# TASK TO COMPLETE:
From the entries that follow, reproduce exactly and only the lines from the line with "#### Issue 2: Cross-Organization" to the line with "- Network firewall issues", endpoints included.

# THE DATA:
★ ★ ★ ★ ★ ★ ★
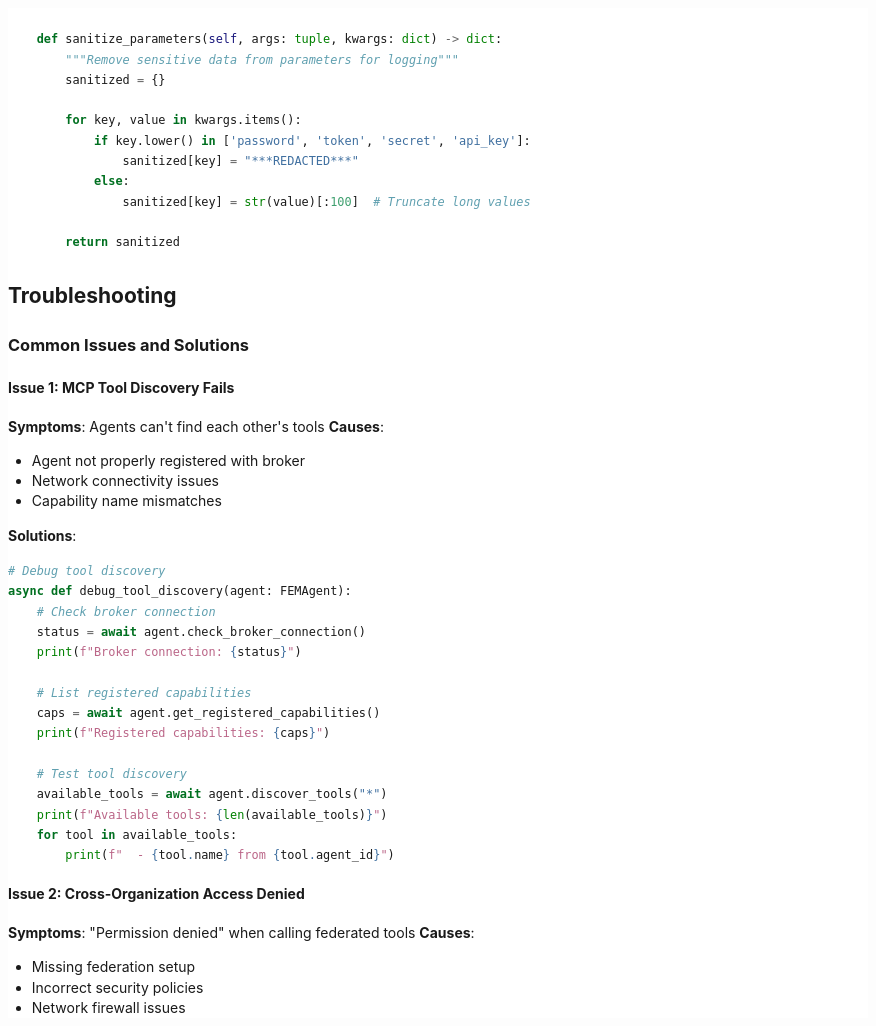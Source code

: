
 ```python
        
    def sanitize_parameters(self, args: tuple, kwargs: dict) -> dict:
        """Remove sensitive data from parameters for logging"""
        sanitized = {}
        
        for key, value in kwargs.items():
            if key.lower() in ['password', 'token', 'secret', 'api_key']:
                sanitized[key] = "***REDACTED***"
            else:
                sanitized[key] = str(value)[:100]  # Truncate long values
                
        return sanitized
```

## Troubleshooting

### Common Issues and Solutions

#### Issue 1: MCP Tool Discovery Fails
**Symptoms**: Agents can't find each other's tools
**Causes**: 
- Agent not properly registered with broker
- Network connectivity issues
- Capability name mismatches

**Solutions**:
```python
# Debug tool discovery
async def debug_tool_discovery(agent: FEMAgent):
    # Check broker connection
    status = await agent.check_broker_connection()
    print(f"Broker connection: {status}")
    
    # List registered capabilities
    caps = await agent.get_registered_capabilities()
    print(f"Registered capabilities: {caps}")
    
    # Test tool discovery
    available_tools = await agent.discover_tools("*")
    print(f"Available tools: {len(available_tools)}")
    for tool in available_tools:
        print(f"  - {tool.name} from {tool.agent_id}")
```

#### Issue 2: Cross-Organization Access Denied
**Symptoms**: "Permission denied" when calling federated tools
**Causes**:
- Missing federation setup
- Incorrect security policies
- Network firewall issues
★ ★ ★ ★ ★ ★ ★
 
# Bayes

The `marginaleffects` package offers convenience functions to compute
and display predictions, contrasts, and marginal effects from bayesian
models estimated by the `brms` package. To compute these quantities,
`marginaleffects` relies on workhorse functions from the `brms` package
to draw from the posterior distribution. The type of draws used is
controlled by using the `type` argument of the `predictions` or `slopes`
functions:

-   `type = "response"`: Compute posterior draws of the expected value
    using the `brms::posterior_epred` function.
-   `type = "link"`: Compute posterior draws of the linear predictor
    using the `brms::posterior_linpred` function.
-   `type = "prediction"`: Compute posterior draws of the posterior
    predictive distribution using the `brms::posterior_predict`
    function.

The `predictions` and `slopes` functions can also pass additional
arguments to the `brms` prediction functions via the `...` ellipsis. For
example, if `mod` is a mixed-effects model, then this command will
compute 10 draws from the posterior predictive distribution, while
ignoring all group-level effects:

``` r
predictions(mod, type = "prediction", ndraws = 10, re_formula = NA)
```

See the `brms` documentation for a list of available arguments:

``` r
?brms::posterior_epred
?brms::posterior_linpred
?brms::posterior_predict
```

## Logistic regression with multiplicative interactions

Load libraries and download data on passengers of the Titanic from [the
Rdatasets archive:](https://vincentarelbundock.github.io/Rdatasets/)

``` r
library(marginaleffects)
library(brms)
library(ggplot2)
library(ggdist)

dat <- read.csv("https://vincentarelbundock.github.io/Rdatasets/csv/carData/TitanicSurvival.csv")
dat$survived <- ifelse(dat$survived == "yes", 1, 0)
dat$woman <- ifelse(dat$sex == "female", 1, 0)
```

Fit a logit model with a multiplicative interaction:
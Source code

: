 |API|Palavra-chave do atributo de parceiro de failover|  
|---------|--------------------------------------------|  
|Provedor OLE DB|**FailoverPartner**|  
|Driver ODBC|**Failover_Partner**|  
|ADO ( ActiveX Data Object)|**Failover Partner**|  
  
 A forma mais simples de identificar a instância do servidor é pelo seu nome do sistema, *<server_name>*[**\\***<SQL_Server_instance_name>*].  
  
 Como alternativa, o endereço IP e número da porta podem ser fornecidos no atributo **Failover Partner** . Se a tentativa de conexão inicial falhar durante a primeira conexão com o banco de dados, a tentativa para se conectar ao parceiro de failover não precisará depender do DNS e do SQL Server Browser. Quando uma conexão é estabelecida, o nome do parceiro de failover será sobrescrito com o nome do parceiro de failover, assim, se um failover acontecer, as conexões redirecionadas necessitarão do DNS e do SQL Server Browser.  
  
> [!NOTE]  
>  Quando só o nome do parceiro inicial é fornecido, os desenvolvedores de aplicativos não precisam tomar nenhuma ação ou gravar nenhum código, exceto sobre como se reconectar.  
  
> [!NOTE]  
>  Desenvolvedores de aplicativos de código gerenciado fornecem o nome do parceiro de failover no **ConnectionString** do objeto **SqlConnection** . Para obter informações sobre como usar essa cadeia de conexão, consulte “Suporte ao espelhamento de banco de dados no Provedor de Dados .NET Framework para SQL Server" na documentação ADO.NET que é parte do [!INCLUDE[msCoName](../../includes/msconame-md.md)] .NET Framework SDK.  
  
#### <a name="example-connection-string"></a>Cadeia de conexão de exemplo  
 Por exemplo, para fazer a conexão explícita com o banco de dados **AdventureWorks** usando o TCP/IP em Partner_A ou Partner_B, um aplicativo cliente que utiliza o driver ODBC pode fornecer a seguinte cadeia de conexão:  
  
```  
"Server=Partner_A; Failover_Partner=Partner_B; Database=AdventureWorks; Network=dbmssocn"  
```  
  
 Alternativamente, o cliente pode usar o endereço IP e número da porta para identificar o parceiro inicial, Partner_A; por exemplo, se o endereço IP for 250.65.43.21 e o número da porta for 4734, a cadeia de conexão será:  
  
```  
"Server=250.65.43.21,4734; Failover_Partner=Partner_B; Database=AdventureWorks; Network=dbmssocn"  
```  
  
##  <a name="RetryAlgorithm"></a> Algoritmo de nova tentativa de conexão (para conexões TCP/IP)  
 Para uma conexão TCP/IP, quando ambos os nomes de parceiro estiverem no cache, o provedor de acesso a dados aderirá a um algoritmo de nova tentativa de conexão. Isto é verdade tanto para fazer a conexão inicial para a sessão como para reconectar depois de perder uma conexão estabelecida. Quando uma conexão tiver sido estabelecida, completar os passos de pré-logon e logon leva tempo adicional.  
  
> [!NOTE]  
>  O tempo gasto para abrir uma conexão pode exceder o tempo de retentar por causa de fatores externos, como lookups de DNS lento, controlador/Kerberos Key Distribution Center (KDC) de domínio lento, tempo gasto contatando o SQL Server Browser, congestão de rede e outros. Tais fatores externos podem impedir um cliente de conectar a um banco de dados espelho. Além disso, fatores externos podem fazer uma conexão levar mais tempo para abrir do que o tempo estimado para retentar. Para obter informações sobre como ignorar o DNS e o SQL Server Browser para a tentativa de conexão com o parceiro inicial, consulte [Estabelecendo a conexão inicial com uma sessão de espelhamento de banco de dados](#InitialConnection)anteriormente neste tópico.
★ ★ ★ ★ ★ ★ ★
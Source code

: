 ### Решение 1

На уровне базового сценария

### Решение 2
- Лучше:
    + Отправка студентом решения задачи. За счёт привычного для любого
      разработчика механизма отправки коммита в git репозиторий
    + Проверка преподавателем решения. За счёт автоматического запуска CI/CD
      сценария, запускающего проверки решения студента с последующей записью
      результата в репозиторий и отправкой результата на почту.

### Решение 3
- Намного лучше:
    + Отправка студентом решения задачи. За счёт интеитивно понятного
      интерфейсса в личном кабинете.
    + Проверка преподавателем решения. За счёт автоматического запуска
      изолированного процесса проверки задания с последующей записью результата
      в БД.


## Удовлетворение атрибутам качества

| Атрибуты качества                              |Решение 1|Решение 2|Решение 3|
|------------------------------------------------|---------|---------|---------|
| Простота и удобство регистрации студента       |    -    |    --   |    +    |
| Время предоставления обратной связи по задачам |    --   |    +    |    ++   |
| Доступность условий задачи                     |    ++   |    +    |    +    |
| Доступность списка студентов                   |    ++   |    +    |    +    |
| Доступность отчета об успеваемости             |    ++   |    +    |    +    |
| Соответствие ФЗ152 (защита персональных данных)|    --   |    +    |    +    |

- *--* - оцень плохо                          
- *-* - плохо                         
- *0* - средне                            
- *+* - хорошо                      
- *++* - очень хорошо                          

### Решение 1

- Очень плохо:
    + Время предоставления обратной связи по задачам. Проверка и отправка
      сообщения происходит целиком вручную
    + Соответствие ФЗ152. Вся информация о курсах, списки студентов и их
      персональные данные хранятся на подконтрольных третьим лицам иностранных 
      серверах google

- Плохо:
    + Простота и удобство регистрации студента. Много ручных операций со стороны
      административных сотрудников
★ ★ ★ ★ ★ ★ ★
# RESPONSE BELOW:
#### Issue 2: Cross-Organization Access Denied
**Symptoms**: "Permission denied" when calling federated tools
**Causes**:
- Missing federation setup
- Incorrect security policies
- Network firewall issues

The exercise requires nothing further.